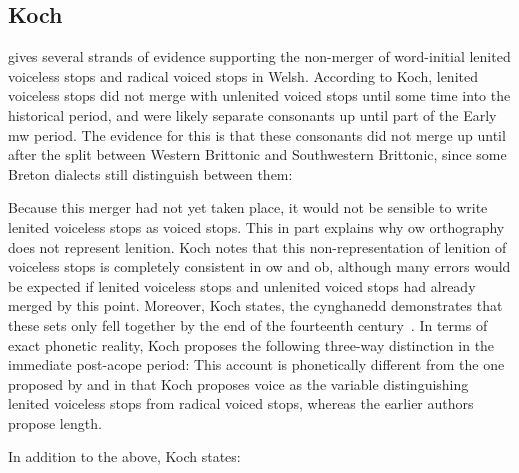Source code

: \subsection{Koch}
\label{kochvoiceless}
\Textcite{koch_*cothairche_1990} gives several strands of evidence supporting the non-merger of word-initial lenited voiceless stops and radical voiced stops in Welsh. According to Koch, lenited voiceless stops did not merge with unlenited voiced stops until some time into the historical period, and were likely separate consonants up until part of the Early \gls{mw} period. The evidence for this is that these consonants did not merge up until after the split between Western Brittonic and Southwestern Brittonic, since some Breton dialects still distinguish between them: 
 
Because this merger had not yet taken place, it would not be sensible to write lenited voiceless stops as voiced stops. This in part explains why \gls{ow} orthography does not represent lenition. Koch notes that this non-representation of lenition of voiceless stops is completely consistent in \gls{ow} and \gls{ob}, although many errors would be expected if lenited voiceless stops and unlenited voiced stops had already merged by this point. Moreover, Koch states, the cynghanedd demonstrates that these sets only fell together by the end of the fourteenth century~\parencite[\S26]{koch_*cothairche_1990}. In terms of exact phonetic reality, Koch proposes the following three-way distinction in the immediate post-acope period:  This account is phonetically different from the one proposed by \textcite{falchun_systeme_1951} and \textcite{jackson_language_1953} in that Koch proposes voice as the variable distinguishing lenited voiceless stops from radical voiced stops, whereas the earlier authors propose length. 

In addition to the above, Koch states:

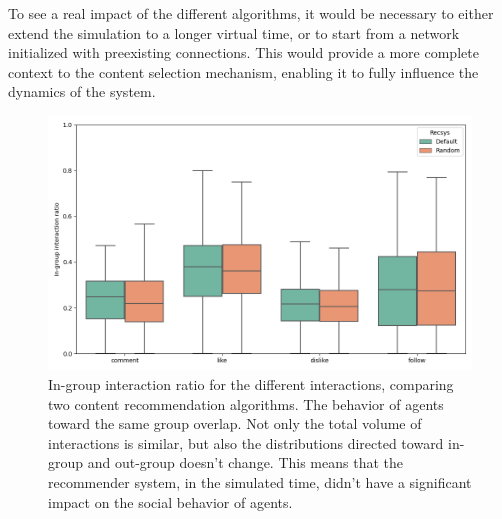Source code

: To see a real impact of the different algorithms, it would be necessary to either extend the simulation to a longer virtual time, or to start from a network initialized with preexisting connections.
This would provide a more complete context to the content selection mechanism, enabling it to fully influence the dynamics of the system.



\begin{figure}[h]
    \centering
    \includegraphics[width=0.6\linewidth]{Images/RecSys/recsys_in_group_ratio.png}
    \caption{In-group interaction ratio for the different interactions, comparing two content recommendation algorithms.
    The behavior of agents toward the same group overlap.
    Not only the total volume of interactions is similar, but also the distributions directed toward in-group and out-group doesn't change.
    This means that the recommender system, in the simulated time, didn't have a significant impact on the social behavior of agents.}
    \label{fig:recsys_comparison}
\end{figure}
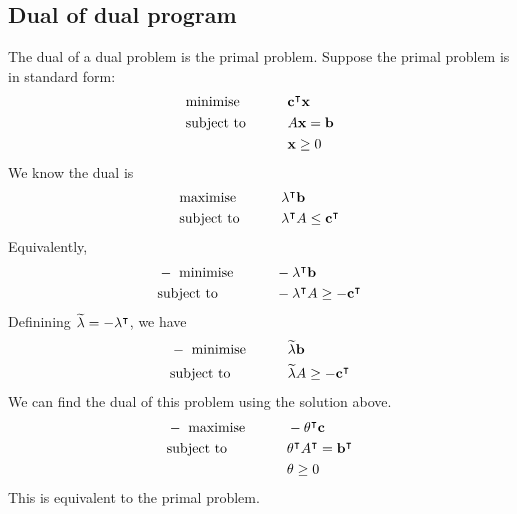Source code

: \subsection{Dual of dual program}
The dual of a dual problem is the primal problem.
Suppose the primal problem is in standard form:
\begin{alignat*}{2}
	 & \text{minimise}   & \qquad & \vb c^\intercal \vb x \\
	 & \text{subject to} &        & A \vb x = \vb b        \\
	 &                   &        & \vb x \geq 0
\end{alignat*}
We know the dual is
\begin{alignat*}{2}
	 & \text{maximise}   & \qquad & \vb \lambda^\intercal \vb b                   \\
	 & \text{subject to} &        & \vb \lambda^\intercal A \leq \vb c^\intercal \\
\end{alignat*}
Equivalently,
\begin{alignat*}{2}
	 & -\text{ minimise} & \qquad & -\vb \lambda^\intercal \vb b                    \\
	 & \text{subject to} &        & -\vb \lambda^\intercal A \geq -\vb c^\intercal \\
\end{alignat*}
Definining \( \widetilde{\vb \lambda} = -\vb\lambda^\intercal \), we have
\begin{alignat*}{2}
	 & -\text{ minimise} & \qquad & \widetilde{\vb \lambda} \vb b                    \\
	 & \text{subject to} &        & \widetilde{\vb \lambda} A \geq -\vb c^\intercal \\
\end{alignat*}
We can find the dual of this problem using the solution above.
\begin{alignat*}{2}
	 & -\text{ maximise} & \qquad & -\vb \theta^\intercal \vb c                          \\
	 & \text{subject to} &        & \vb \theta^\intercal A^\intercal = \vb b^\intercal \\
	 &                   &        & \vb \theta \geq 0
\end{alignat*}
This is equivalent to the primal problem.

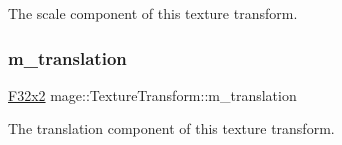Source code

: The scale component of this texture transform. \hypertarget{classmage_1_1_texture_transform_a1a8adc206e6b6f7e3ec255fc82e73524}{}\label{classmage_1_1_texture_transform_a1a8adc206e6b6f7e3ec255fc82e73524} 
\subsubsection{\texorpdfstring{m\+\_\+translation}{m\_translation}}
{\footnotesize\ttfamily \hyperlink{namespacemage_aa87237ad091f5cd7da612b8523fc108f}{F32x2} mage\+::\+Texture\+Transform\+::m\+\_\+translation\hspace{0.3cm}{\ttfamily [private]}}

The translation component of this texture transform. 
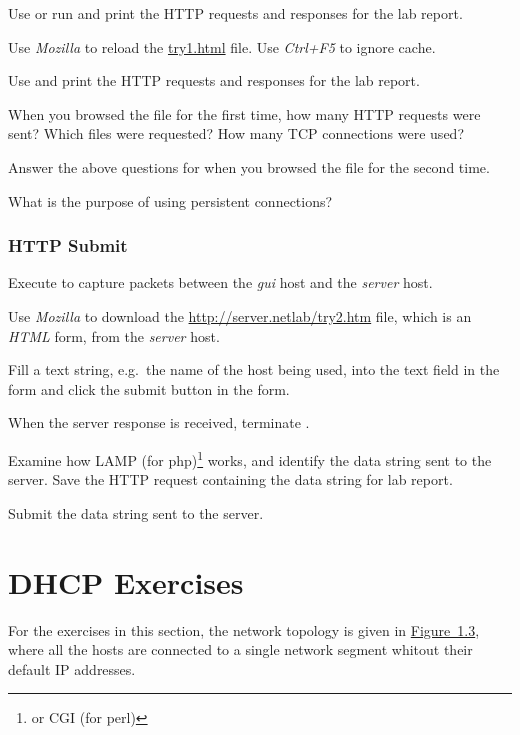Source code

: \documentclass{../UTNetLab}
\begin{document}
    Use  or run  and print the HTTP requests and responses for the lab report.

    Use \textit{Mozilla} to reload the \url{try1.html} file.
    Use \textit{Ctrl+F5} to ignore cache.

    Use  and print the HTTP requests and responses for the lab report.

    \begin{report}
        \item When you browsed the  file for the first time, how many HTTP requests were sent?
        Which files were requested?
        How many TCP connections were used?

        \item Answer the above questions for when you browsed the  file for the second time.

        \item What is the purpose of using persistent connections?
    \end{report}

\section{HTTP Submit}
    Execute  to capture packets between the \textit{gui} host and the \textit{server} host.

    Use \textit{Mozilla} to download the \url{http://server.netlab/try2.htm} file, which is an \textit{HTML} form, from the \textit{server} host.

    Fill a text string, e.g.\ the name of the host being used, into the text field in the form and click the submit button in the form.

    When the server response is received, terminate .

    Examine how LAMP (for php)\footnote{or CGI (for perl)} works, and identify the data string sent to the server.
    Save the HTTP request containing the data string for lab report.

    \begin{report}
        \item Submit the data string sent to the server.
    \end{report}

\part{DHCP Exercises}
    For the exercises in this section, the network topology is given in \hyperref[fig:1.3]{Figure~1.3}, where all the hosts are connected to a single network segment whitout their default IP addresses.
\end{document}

+ + + + + + +

_PROBLEM STATEMENT:_ Restate the records above in full and word for word, but do not carry over any pictures.

_TASK ANSWER:_
Source code

: \subsection{Koch}
\label{kochvoiceless}
\Textcite{koch_*cothairche_1990} gives several strands of evidence supporting the non-merger of word-initial lenited voiceless stops and radical voiced stops in Welsh. According to Koch, lenited voiceless stops did not merge with unlenited voiced stops until some time into the historical period, and were likely separate consonants up until part of the Early \gls{mw} period. The evidence for this is that these consonants did not merge up until after the split between Western Brittonic and Southwestern Brittonic, since some Breton dialects still distinguish between them: 
 
Because this merger had not yet taken place, it would not be sensible to write lenited voiceless stops as voiced stops. This in part explains why \gls{ow} orthography does not represent lenition. Koch notes that this non-representation of lenition of voiceless stops is completely consistent in \gls{ow} and \gls{ob}, although many errors would be expected if lenited voiceless stops and unlenited voiced stops had already merged by this point. Moreover, Koch states, the cynghanedd demonstrates that these sets only fell together by the end of the fourteenth century~\parencite[\S26]{koch_*cothairche_1990}. In terms of exact phonetic reality, Koch proposes the following three-way distinction in the immediate post-acope period:  This account is phonetically different from the one proposed by \textcite{falchun_systeme_1951} and \textcite{jackson_language_1953} in that Koch proposes voice as the variable distinguishing lenited voiceless stops from radical voiced stops, whereas the earlier authors propose length. 

In addition to the above, Koch states:

Source code

: To see a real impact of the different algorithms, it would be necessary to either extend the simulation to a longer virtual time, or to start from a network initialized with preexisting connections.
This would provide a more complete context to the content selection mechanism, enabling it to fully influence the dynamics of the system.



\begin{figure}[h]
    \centering
    \includegraphics[width=0.6\linewidth]{Images/RecSys/recsys_in_group_ratio.png}
    \caption{In-group interaction ratio for the different interactions, comparing two content recommendation algorithms.
    The behavior of agents toward the same group overlap.
    Not only the total volume of interactions is similar, but also the distributions directed toward in-group and out-group doesn't change.
    This means that the recommender system, in the simulated time, didn't have a significant impact on the social behavior of agents.}
    \label{fig:recsys_comparison}
\end{figure}
Source code

: \subsection{Dual of dual program}
The dual of a dual problem is the primal problem.
Suppose the primal problem is in standard form:
\begin{alignat*}{2}
	 & \text{minimise}   & \qquad & \vb c^\intercal \vb x \\
	 & \text{subject to} &        & A \vb x = \vb b        \\
	 &                   &        & \vb x \geq 0
\end{alignat*}
We know the dual is
\begin{alignat*}{2}
	 & \text{maximise}   & \qquad & \vb \lambda^\intercal \vb b                   \\
	 & \text{subject to} &        & \vb \lambda^\intercal A \leq \vb c^\intercal \\
\end{alignat*}
Equivalently,
\begin{alignat*}{2}
	 & -\text{ minimise} & \qquad & -\vb \lambda^\intercal \vb b                    \\
	 & \text{subject to} &        & -\vb \lambda^\intercal A \geq -\vb c^\intercal \\
\end{alignat*}
Definining \( \widetilde{\vb \lambda} = -\vb\lambda^\intercal \), we have
\begin{alignat*}{2}
	 & -\text{ minimise} & \qquad & \widetilde{\vb \lambda} \vb b                    \\
	 & \text{subject to} &        & \widetilde{\vb \lambda} A \geq -\vb c^\intercal \\
\end{alignat*}
We can find the dual of this problem using the solution above.
\begin{alignat*}{2}
	 & -\text{ maximise} & \qquad & -\vb \theta^\intercal \vb c                          \\
	 & \text{subject to} &        & \vb \theta^\intercal A^\intercal = \vb b^\intercal \\
	 &                   &        & \vb \theta \geq 0
\end{alignat*}
This is equivalent to the primal problem.

Source code

: The scale component of this texture transform. \hypertarget{classmage_1_1_texture_transform_a1a8adc206e6b6f7e3ec255fc82e73524}{}\label{classmage_1_1_texture_transform_a1a8adc206e6b6f7e3ec255fc82e73524} 
\subsubsection{\texorpdfstring{m\+\_\+translation}{m\_translation}}
{\footnotesize\ttfamily \hyperlink{namespacemage_aa87237ad091f5cd7da612b8523fc108f}{F32x2} mage\+::\+Texture\+Transform\+::m\+\_\+translation\hspace{0.3cm}{\ttfamily [private]}}

The translation component of this texture transform. 
Source code

: \documentclass{../UTNetLab}
\begin{document}
    Use  or run  and print the HTTP requests and responses for the lab report.

    Use \textit{Mozilla} to reload the \url{try1.html} file.
    Use \textit{Ctrl+F5} to ignore cache.

    Use  and print the HTTP requests and responses for the lab report.

    \begin{report}
        \item When you browsed the  file for the first time, how many HTTP requests were sent?
        Which files were requested?
        How many TCP connections were used?

        \item Answer the above questions for when you browsed the  file for the second time.

        \item What is the purpose of using persistent connections?
    \end{report}

\section{HTTP Submit}
    Execute  to capture packets between the \textit{gui} host and the \textit{server} host.

    Use \textit{Mozilla} to download the \url{http://server.netlab/try2.htm} file, which is an \textit{HTML} form, from the \textit{server} host.

    Fill a text string, e.g.\ the name of the host being used, into the text field in the form and click the submit button in the form.

    When the server response is received, terminate .

    Examine how LAMP (for php)\footnote{or CGI (for perl)} works, and identify the data string sent to the server.
    Save the HTTP request containing the data string for lab report.

    \begin{report}
        \item Submit the data string sent to the server.
    \end{report}

\part{DHCP Exercises}
    For the exercises in this section, the network topology is given in \hyperref[fig:1.3]{Figure~1.3}, where all the hosts are connected to a single network segment whitout their default IP addresses.
\end{document}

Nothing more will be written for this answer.